Невидимое создает структуру видимого, соразмеряет и преображает тяжесть, смерть, разложение в формы, полные смысла и красоты. Также и человек, сознательно или бессознательно, полагает в невидимом саму идею справедливости, высокую потребность познания и искусства, возможность законов, ограничивающих насилие и покровительствующих миролюбию.
Кто даровал тебе созерцание красоты неба, движения солнца, полной луны, несметного множества звезд, гармонии и ритма, порождаемых миром словно лирой; смены времен года, чередования месяцев, годичного круговорота, разделения дня и ночи, земных плодов, безмерности воздушного пространства, неподвижного бега волн, полноводных рек, пения ветра? Кто даровал тебе дождь, хлебопашество, пищу, ремесла, дома, законы, государство, добрые нравы, дружеское чувство к подобному тебе?
Григорий Назианзин
Сквозь тоску и восхищение человек предчувствует бездну Божественной мудрости. Здесь невозможны никакие понятия, но только священный страх, трепет перед безмерным,
Иоанн Златоуст
Все эти интуиции концентрируются и обретают теплоту жизни в свидетельстве Илария Пиктавийского. Замечательна современность этого галло–римлянина IV века. Действительно, ничто так не напоминает наше общество, как умственный мир элиты Римской империи в эпоху ее упадка. В нем смешались материализм, скептицизм и синкретизм «новой религиозности», резко отличной от древних религий, давно устаревших вследствие развития индивидуализма и рационализма. Просто то, что тогда касалось лишь узкого круга избранных, теперь касается всех.

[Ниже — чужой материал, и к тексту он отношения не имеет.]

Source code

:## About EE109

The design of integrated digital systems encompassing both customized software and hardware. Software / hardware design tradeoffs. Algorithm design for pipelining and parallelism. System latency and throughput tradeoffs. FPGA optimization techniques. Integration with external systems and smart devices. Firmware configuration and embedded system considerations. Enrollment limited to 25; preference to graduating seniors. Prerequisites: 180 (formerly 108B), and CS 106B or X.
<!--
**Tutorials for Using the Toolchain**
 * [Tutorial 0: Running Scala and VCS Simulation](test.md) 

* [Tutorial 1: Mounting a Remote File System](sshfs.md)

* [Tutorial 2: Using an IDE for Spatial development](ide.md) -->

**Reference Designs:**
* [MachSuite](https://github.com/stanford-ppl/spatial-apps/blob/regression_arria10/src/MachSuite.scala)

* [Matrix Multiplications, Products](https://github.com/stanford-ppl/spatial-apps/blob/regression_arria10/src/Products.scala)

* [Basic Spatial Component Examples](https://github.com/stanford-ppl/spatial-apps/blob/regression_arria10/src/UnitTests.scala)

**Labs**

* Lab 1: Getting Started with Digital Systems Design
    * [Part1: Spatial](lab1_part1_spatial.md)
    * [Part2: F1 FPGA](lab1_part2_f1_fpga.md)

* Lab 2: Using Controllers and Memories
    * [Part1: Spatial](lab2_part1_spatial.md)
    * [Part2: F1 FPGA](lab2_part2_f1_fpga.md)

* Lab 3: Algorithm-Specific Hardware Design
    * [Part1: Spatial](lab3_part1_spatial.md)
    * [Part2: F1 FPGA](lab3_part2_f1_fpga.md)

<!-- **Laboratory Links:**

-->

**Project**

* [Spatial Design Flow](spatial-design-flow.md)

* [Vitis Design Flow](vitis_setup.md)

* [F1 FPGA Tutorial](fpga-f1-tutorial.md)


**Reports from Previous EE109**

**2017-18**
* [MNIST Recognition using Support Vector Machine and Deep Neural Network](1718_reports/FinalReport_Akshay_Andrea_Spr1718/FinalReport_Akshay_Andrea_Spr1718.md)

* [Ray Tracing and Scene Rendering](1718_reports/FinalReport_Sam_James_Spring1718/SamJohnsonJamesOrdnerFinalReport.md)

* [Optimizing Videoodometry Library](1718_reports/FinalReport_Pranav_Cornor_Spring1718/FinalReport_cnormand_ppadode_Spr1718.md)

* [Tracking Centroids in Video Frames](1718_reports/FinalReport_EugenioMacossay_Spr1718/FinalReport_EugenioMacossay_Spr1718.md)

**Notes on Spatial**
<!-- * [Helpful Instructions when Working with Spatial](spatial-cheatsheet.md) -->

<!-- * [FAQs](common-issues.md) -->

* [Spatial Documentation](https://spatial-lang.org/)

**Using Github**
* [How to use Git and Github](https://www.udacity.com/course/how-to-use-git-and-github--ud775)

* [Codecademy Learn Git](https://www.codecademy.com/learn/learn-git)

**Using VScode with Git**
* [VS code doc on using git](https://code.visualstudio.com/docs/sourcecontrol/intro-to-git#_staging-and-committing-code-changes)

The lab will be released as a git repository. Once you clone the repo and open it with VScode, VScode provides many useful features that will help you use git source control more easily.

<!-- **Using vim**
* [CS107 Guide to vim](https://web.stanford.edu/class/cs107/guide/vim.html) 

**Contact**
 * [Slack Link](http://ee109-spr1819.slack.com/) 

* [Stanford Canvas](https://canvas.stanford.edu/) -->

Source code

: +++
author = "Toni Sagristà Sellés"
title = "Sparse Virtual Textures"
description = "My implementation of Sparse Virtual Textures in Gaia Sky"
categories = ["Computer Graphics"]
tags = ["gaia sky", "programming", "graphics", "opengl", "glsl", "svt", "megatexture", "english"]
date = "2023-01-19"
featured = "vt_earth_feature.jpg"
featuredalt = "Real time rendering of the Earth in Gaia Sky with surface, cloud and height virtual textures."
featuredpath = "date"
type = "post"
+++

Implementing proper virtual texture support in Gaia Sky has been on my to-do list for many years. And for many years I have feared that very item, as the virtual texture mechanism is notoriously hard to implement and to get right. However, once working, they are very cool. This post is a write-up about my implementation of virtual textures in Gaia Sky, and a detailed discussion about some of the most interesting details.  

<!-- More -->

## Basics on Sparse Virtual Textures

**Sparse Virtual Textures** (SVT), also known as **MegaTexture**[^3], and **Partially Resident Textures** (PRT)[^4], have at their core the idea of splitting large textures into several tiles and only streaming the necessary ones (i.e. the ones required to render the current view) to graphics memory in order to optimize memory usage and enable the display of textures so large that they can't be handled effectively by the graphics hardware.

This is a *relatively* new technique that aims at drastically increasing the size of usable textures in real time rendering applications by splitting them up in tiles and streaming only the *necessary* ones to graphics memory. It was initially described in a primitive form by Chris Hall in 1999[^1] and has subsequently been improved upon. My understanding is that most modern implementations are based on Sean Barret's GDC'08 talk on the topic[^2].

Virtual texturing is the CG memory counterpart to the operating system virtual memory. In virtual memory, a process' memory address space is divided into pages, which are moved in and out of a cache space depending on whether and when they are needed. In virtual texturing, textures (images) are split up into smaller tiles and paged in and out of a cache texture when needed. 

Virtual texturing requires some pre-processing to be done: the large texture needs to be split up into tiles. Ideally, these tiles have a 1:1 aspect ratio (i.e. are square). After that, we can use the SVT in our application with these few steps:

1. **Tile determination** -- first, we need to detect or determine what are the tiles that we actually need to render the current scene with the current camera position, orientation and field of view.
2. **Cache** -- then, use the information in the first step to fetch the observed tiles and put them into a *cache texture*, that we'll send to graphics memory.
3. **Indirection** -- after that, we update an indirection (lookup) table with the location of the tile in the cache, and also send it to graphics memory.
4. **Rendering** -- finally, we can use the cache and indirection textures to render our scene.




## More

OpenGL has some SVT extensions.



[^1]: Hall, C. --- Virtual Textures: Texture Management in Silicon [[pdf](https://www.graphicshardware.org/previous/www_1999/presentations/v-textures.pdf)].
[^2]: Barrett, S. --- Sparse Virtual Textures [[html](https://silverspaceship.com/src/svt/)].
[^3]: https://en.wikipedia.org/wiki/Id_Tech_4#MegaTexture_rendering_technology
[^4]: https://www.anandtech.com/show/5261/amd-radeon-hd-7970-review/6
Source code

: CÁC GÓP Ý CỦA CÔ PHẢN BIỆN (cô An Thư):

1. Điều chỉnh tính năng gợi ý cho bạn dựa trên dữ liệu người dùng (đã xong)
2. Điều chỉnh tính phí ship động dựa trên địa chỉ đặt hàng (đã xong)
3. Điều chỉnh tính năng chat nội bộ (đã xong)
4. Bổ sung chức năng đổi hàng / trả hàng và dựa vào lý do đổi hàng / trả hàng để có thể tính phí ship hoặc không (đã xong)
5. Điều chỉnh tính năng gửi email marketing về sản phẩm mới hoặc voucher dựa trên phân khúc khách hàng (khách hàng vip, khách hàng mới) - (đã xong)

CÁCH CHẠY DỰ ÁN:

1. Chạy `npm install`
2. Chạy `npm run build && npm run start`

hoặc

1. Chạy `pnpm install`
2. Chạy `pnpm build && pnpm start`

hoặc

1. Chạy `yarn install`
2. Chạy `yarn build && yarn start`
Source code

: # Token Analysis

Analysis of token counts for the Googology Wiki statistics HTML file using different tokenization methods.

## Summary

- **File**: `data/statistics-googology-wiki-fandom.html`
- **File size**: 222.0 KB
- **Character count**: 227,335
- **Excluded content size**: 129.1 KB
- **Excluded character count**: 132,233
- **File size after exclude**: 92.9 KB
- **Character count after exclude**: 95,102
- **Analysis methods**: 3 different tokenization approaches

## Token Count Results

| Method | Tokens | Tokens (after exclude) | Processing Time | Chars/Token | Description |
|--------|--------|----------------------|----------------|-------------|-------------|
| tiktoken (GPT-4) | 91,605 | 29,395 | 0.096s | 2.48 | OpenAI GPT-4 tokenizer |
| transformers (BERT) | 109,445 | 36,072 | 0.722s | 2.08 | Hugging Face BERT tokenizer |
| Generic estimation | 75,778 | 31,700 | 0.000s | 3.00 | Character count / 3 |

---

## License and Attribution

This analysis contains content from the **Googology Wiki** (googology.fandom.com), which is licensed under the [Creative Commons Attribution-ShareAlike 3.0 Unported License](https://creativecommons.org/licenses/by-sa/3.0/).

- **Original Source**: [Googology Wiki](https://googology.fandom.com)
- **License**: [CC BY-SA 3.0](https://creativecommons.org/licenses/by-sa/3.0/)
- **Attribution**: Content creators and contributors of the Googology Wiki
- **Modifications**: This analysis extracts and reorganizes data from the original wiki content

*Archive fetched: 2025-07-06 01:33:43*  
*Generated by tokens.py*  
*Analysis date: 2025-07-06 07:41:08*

Иларий, скоро постигнувший ограниченность общества сиюминутных удовольствий и терзаемый тоской небытия, принимается за поиски смысла жизни. Он быстро преодолевает абсурдный материализм и язычество, разлагающееся в сциентизме невидимого, чтобы открыть в библейском учении иудеев живого Бога, который превосходит все и обитает во всем; внутренний и внешний по отношению ко всем вещам; центр, находящийся вне центра; «господин красоты», снимающий покров красоты с мира. Но только Евангелие воплощенного Слова, Евангелие воскресения плоти может уверить его в том, что он не «обратится в ничто» — он, Иларий, неповторимая личность, возлюбленная и спасенная в целостности ее бытия, души и тела, через союз благодати и его личной свободы.